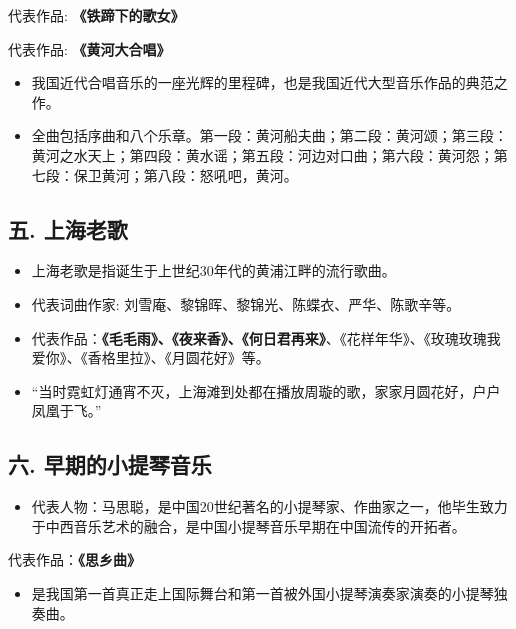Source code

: \documentclass[
]{article}
\providecommand{\tightlist}{%
  \setlength{\itemsep}{0pt}\setlength{\parskip}{0pt}}
\begin{document}
代表作品: \textbf{《铁蹄下的歌女》}

代表作品: \textbf{《黄河大合唱》}

\begin{itemize}
\tightlist
\item
  我国近代合唱音乐的一座光辉的里程碑，也是我国近代大型音乐作品的典范之作。
\item
  全曲包括序曲和八个乐章。第一段：黄河船夫曲；第二段：黄河颂；第三段：黄河之水天上；第四段：黄水谣；第五段：河边对口曲；第六段：黄河怨；第七段：保卫黄河；第八段：怒吼吧，黄河。
\end{itemize}

\subsection{五. 上海老歌}\label{ux4e94.-ux4e0aux6d77ux8001ux6b4c}

\begin{itemize}
\tightlist
\item
  上海老歌是指诞生于上世纪30年代的黄浦江畔的流行歌曲。
\item
  代表词曲作家: 刘雪庵、黎锦晖、黎锦光、陈蝶衣、严华、陈歌辛等。
\item
  代表作品：\textbf{《毛毛雨》、《夜来香》、《何日君再来》}、《花样年华》、《玫瑰玫瑰我爱你》、《香格里拉》、《月圆花好》等。
\item
  ``当时霓虹灯通宵不灭，上海滩到处都在播放周璇的歌，家家月圆花好，户户凤凰于飞。''
\end{itemize}

\subsection{六.
早期的小提琴音乐}\label{ux516d.-ux65e9ux671fux7684ux5c0fux63d0ux7434ux97f3ux4e50}

\begin{itemize}
\tightlist
\item
  代表人物：马思聪，是中国20世纪著名的小提琴家、作曲家之一，他毕生致力于中西音乐艺术的融合，是中国小提琴音乐早期在中国流传的开拓者。
\end{itemize}

代表作品：\textbf{《思乡曲》}

\begin{itemize}
\tightlist
\item
  是我国第一首真正走上国际舞台和第一首被外国小提琴演奏家演奏的小提琴独奏曲。
\end{itemize}
\end{document}
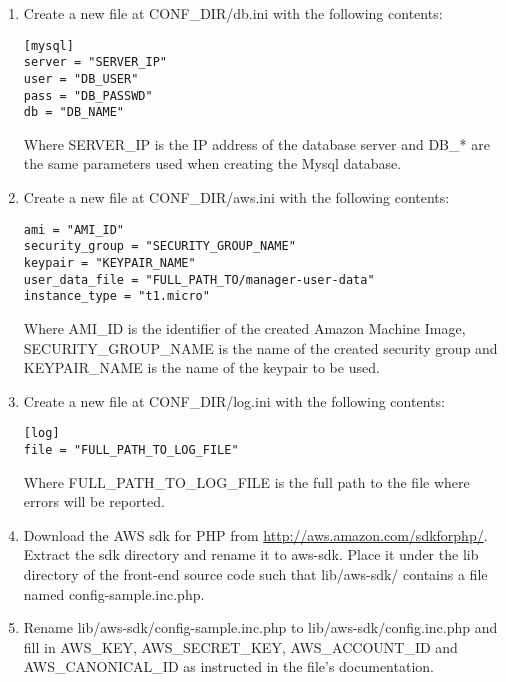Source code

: \documentclass[12pt]{article}
\newenvironment{framedbox}[1]%
{\begin{framed}
 \begingroup
 \fontsize{#1}{#1}\selectfont
}
{
 \endgroup
 \end{framed}
}
\begin{document}
\begin{enumerate}
\item Create a new file at CONF\_DIR/db.ini with the following contents:
\begin{framedbox}{12pt}\begin{verbatim}
[mysql]
server = "SERVER_IP"
user = "DB_USER"
pass = "DB_PASSWD"
db = "DB_NAME"
\end{verbatim}\end{framedbox}
      Where SERVER\_IP is the IP address of the database server and DB\_* are the
      same parameters used when creating the Mysql database.
\item Create a new file at CONF\_DIR/aws.ini with the following contents:
\begin{framedbox}{12pt}\begin{verbatim}
ami = "AMI_ID"
security_group = "SECURITY_GROUP_NAME"
keypair = "KEYPAIR_NAME"
user_data_file = "FULL_PATH_TO/manager-user-data"
instance_type = "t1.micro"
\end{verbatim}\end{framedbox}
      Where AMI\_ID is the identifier of the created Amazon Machine Image,
      SECURITY\_GROUP\_NAME is the name of the created security group and
      KEYPAIR\_NAME is the name of the keypair to be used.
\item Create a new file at CONF\_DIR/log.ini with the following contents:
\begin{framedbox}{12pt}\begin{verbatim}
[log]
file = "FULL_PATH_TO_LOG_FILE"
\end{verbatim}\end{framedbox}
Where FULL\_PATH\_TO\_LOG\_FILE is the full path to the file where errors will be reported.
\item Download the AWS sdk for PHP from
\href{http://aws.amazon.com/sdkforphp/}{http://aws.amazon.com/sdkforphp/}.
Extract the sdk directory and rename it to aws-sdk. Place it under the lib
directory of the front-end source code such that lib/aws-sdk/ contains a file
named config-sample.inc.php.
\item Rename lib/aws-sdk/config-sample.inc.php to lib/aws-sdk/config.inc.php
and fill in AWS\_KEY, AWS\_SECRET\_KEY, AWS\_ACCOUNT\_ID and
AWS\_CANONICAL\_ID as instructed in the file's documentation.
\end{enumerate}
\end{document}
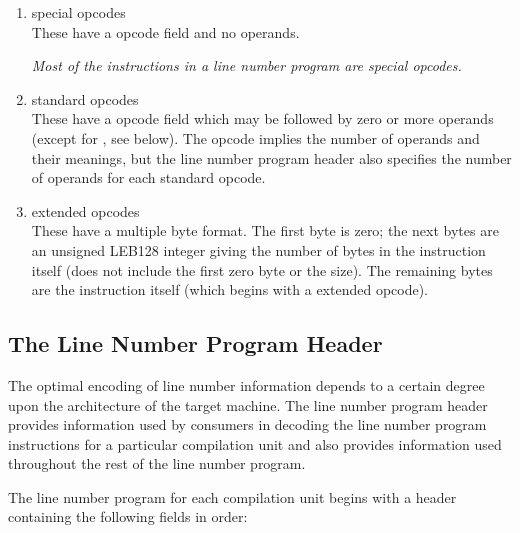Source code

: \begin{enumerate}[1. ]
\item special opcodes \\
These have a  opcode field and no operands.\vspace{1ex}

\textit{Most of the instructions in a 
line number program are special opcodes.}

\item standard opcodes \\
These have a  opcode field which may be followed by zero or more
 operands (except for 
\mbox{\DWLNSfixedadvancepc,} see below).
The opcode implies the number of operands and their meanings, but the
line number program header also specifies the number of operands for
each standard opcode.

\item extended opcodes \\
These have a multiple byte format. The first byte is zero; the next bytes
are an unsigned LEB128 integer giving the number of bytes in the
instruction itself (does not include the first zero byte or the size). The
remaining bytes are the instruction itself (which begins with a 
extended opcode). \\
\end{enumerate}


\subsection{The Line Number Program Header}

The optimal encoding of line number information depends to a
certain degree upon the architecture of the target machine. The
line number program header provides information used by
consumers in decoding the line number program instructions for
a particular compilation unit and also provides information
used throughout the rest of the line number program.

The line number program for each compilation unit begins with
a header containing the following fields in order:


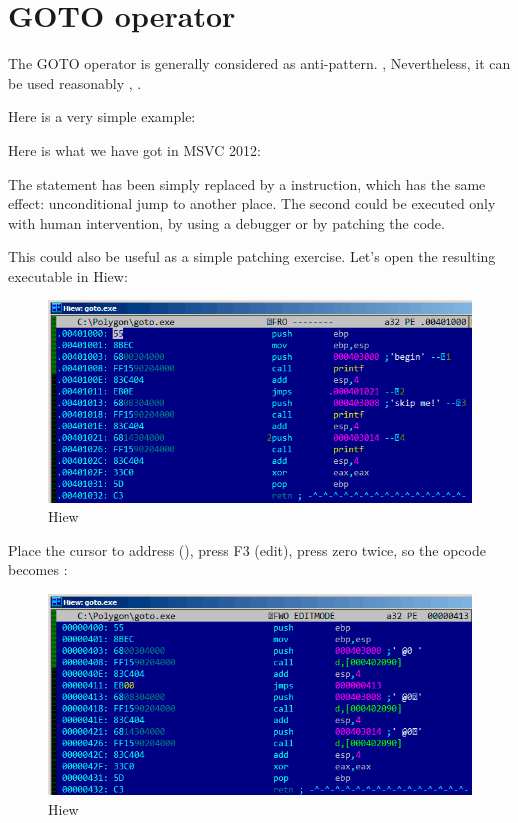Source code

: \chapter{GOTO operator}

The GOTO operator is generally considered as anti-pattern. 
\cite{Dijkstra:1968:LEG:362929.362947}, 
Nevertheless, it can be used reasonably \cite{Knuth:1974:SPG:356635.356640}, \cite[1.3.2]{CBook}.

Here is a very simple example:



Here is what we have got in MSVC 2012:



The  statement has been simply replaced by a \JMP instruction, which has the same effect: unconditional jump to another place.
The second \printf could be executed only with human intervention, by using a debugger or by patching the code.

\par

\ifdefined\IncludeHiew
\clearpage

This could also be useful as a simple patching exercise. Let's open the resulting executable in Hiew:

\begin{figure}[H]
\centering
\includegraphics[scale=\FigScale]{patterns/065_GOTO/hiew1.png}
\caption{Hiew}
\label{fig:goto_hiew1}
\end{figure}

\clearpage
Place the cursor to address \JMP (), 
press F3 (edit), press zero twice, so the opcode becomes :

\begin{figure}[H]
\centering
\includegraphics[scale=\FigScale]{patterns/065_GOTO/hiew2.png}
\caption{Hiew}
\label{fig:goto_hiew2}
\end{figure}

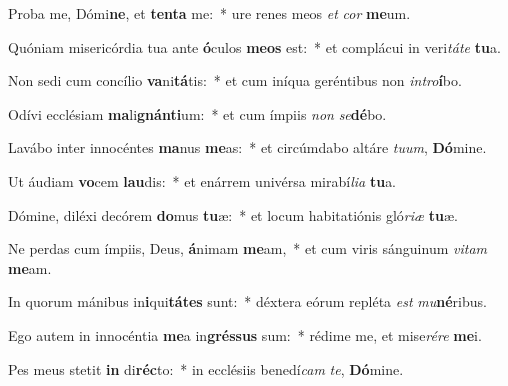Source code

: \item Proba me, Dómi\textbf{ne}, et \textbf{ten}\textbf{ta} me:~* ure renes meos \textit{et} \textit{cor} \textbf{me}um.
\item Quóniam misericórdia tua ante \textbf{ó}culos \textbf{me}\textbf{os} est:~* et complácui in veri\textit{tá}\textit{te} \textbf{tu}a.
\item Non sedi cum concílio \textbf{va}ni\textbf{tá}tis:~* et cum iníqua geréntibus non \textit{in}\textit{tro}\textbf{í}bo.
\item Odívi ecclésiam \textbf{ma}li\textbf{gnán}\textbf{ti}um:~* et cum ímpiis \textit{non} \textit{se}\textbf{dé}bo.
\item Lavábo inter innocéntes \textbf{ma}nus \textbf{me}as:~* et circúmdabo altáre \textit{tu}\textit{um}, \textbf{Dó}mine.
\item Ut áudiam \textbf{vo}cem \textbf{lau}dis:~* et enárrem univérsa mirabí\textit{li}\textit{a} \textbf{tu}a.
\item Dómine, diléxi decórem \textbf{do}mus \textbf{tu}æ:~* et locum habitatiónis gló\textit{ri}\textit{æ} \textbf{tu}æ.
\item Ne perdas cum ímpiis, Deus, \textbf{á}nimam \textbf{me}am,~* et cum viris sánguinum \textit{vi}\textit{tam} \textbf{me}am.
\item In quorum mánibus in\textbf{i}qui\textbf{tá}\textbf{tes} sunt:~* déxtera eórum repléta \textit{est} \textit{mu}\textbf{né}ribus.
\item Ego autem in innocéntia \textbf{me}a in\textbf{grés}\textbf{sus} sum:~* rédime me, et mise\textit{ré}\textit{re} \textbf{me}i.
\item Pes meus stetit \textbf{in} di\textbf{réc}to:~* in ecclésiis benedí\textit{cam} \textit{te}, \textbf{Dó}mine.

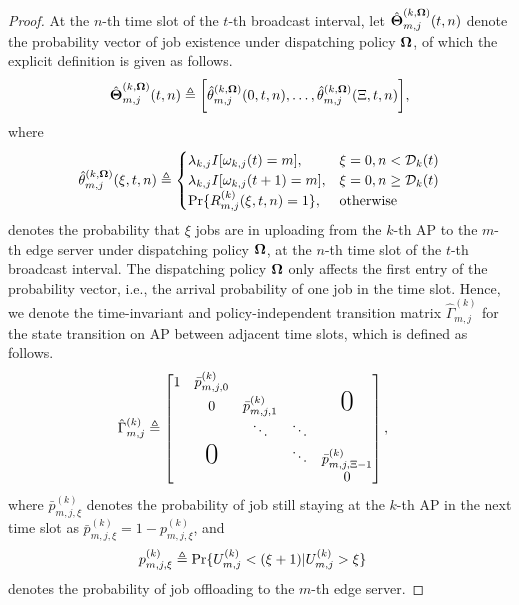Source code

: \begin{proof}
    At the $n$-th time slot of the $t$-th broadcast interval, let $\hat{\boldsymbol{\Theta}}^{(k,\boldsymbol{\Omega})}_{m,j}(t,n)$ denote the probability vector of job existence under dispatching policy $\boldsymbol{\Omega}$, of which the explicit definition is given as follows.
    \begin{align}
        \hat{\boldsymbol{\Theta}}^{(k,\boldsymbol{\Omega})}_{m,j}(t,n) \triangleq \bigg[
            \hat{\theta}^{(k,\boldsymbol{\Omega})}_{m,j}(0,t,n),
            \dots,
            \hat{\theta}^{(k,\boldsymbol{\Omega})}_{m,j}(\Xi,t,n)
        \bigg],
    \end{align}
    where
    \begin{align}
        \hat{\theta}^{(k,\boldsymbol{\Omega})}_{m,j}(\xi,t,n) \triangleq
        \begin{cases}
            \lambda_{k,j} I[\omega_{k,j}(t)=m], &\xi=0, n < \mathcal{D}_{k}(t)
            \\
            \lambda_{k,j} I[\omega_{k,j}(t+1)=m], &\xi=0, n \geq \mathcal{D}_{k}(t) 
            \\
            \Pr\{R^{(k)}_{m,j}(\xi,t,n)=1\}, & \text{otherwise}
        \end{cases}
    \end{align}
    denotes the probability that $\xi$ jobs are in uploading from the $k$-th AP to the $m$-th edge server under dispatching policy $\boldsymbol{\Omega}$, at the $n$-th time slot of the $t$-th broadcast interval.
    The dispatching policy $\boldsymbol{\Omega}$ only affects the first entry of the probability vector, i.e., the arrival probability of one job in the time slot.
    Hence, we denote the time-invariant and policy-independent transition matrix $\hat{\Gamma}^{(k)}_{m,j}$ for the state transition on AP between adjacent time slots, which is defined as follows.
    \begin{align}
        \hat{\Gamma}^{(k)}_{m,j} &\define
        \begin{bmatrix}
            1 & \bar{p}^{(k)}_{m,j,0} &                       &        &                           \\
            & 0                     & \bar{p}^{(k)}_{m,j,1} &        & \text{\huge0}             \\
            &                       & \ddots                & \ddots &                           \\
            & \text{\huge0}         &                       & \ddots & \bar{p}^{(k)}_{m,j,\Xi-1} \\
            &                       &                       &        & 0                         \\
        \end{bmatrix},
    \end{align}
    where $\bar{p}^{(k)}_{m,j,\xi}$ denotes the probability of job still staying at the $k$-th AP in the next time slot as $\bar{p}^{(k)}_{m,j,\xi} = 1 - p^{(k)}_{m,j,\xi}$, and
    \begin{align}
        p^{(k)}_{m,j,\xi} &\triangleq \Pr\{U^{(k)}_{m,j} < (\xi+1) | U^{(k)}_{m,j}>\xi\}
    \end{align}
    denotes the probability of job offloading to the $m$-th edge server.


\end{proof}
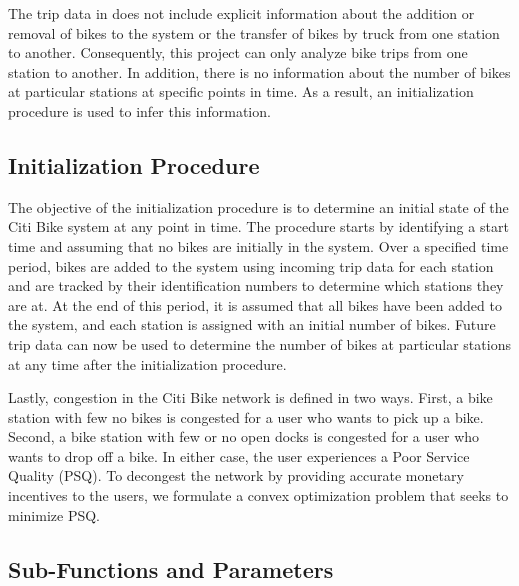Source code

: \documentclass[times, 10pt,twocolumn]{article}
\begin{document}
The trip data in \cite{dataset} does not include explicit information about the addition or removal of bikes to the system or the transfer of bikes by truck from one station to another. Consequently, this project can only analyze bike trips from one station to another. In addition, there is no information about the number of bikes at particular stations at specific points in time. As a result, an initialization procedure is used to infer this information.

\subsection{Initialization Procedure}
The objective of the initialization procedure is to determine an initial state of the Citi Bike system at any point in time. The procedure starts by identifying a start time and assuming that no bikes are initially in the system. Over a specified time period, bikes are added to the system using incoming trip data for each station and are tracked by their identification numbers to determine which stations they are at. At the end of this period, it is assumed that all bikes have been added to the system, and each station is assigned with an initial number of bikes. Future trip data can now be used to determine the number of bikes at particular stations at any time after the initialization procedure.

Lastly, congestion in the Citi Bike network is defined in two ways. First, a bike station with few no bikes is congested for a user who wants to pick up a bike. Second, a bike station with few or no open docks is congested for a user who wants to drop off a bike. In either case, the user experiences a Poor Service Quality (PSQ). To decongest the network by providing accurate monetary incentives to the users, we formulate a convex optimization problem that seeks to minimize PSQ.

\subsection{Sub-Functions and Parameters}
\end{document}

▶ To do: Take every line of the material that contains the word "subsection", and copy it.

▶ Result for this task:
\subsection{五. 上海老歌}\label{ux4e94.-ux4e0aux6d77ux8001ux6b4c}
\subsection{六.
\subsection{The Line Number Program Header}
\subsection{Initialization Procedure}
\subsection{Sub-Functions and Parameters}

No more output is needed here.